WHAT THE EXERCISE ASKS: Reprint each record exactly. Pictures are not reprinted.

--- START ---

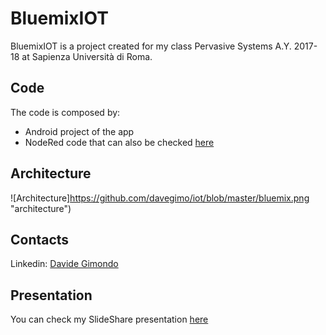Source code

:# BluemixIOT

BluemixIOT is a project created for my class Pervasive Systems A.Y. 2017-18 at Sapienza Università di Roma.

## Code
The code is composed by:
+ Android project of the app
+ NodeRed code that can also be checked [here](https://davegimo.eu-gb.mybluemix.net/red/#flow/3bb8b7a2.ee20f8)


## Architecture
 ![Architecture]https://github.com/davegimo/iot/blob/master/bluemix.png "architecture")


## Contacts
Linkedin: [Davide Gimondo](https://www.linkedin.com/in/davegimo/)


## Presentation
You can check my SlideShare presentation [here](https://www.slideshare.net/DavideGimondo/ibm-watson-iot)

--- END ---

RESULT:
Source code

:# BluemixIOT

BluemixIOT is a project created for my class Pervasive Systems A.Y. 2017-18 at Sapienza Università di Roma.

## Code
The code is composed by:
+ Android project of the app
+ NodeRed code that can also be checked [here](https://davegimo.eu-gb.mybluemix.net/red/#flow/3bb8b7a2.ee20f8)


## Architecture
 ![Architecture]https://github.com/davegimo/iot/blob/master/bluemix.png "architecture")


## Contacts
Linkedin: [Davide Gimondo](https://www.linkedin.com/in/davegimo/)


## Presentation
You can check my SlideShare presentation [here](https://www.slideshare.net/DavideGimondo/ibm-watson-iot)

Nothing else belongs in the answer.